* _Assignment_
Each line of the data must be reproduced as it appears.

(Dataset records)
========
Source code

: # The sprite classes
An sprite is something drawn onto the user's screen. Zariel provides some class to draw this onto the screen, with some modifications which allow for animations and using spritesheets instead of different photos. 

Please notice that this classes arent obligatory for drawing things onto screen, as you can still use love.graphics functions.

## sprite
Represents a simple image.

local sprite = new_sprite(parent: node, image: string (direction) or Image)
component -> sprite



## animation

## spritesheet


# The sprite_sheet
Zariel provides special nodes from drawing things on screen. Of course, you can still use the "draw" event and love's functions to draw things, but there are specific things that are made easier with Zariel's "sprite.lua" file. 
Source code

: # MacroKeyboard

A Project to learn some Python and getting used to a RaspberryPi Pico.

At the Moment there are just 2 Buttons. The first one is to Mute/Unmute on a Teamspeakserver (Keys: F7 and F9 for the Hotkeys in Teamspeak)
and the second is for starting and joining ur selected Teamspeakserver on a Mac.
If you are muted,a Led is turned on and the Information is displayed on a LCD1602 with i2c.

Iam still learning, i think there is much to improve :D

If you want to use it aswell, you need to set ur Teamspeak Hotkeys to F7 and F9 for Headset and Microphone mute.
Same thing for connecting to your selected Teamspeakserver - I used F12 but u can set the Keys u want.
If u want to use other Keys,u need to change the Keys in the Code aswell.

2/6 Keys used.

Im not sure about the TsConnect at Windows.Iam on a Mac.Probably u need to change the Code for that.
========
* _Answer section_
Source code

: # The sprite classes
An sprite is something drawn onto the user's screen. Zariel provides some class to draw this onto the screen, with some modifications which allow for animations and using spritesheets instead of different photos. 

Please notice that this classes arent obligatory for drawing things onto screen, as you can still use love.graphics functions.

## sprite
Represents a simple image.

local sprite = new_sprite(parent: node, image: string (direction) or Image)
component -> sprite



## animation

## spritesheet


# The sprite_sheet
Zariel provides special nodes from drawing things on screen. Of course, you can still use the "draw" event and love's functions to draw things, but there are specific things that are made easier with Zariel's "sprite.lua" file. 
Source code

: # MacroKeyboard

A Project to learn some Python and getting used to a RaspberryPi Pico.

At the Moment there are just 2 Buttons. The first one is to Mute/Unmute on a Teamspeakserver (Keys: F7 and F9 for the Hotkeys in Teamspeak)
and the second is for starting and joining ur selected Teamspeakserver on a Mac.
If you are muted,a Led is turned on and the Information is displayed on a LCD1602 with i2c.

Iam still learning, i think there is much to improve :D

If you want to use it aswell, you need to set ur Teamspeak Hotkeys to F7 and F9 for Headset and Microphone mute.
Same thing for connecting to your selected Teamspeakserver - I used F12 but u can set the Keys u want.
If u want to use other Keys,u need to change the Keys in the Code aswell.

2/6 Keys used.

Im not sure about the TsConnect at Windows.Iam on a Mac.Probably u need to change the Code for that.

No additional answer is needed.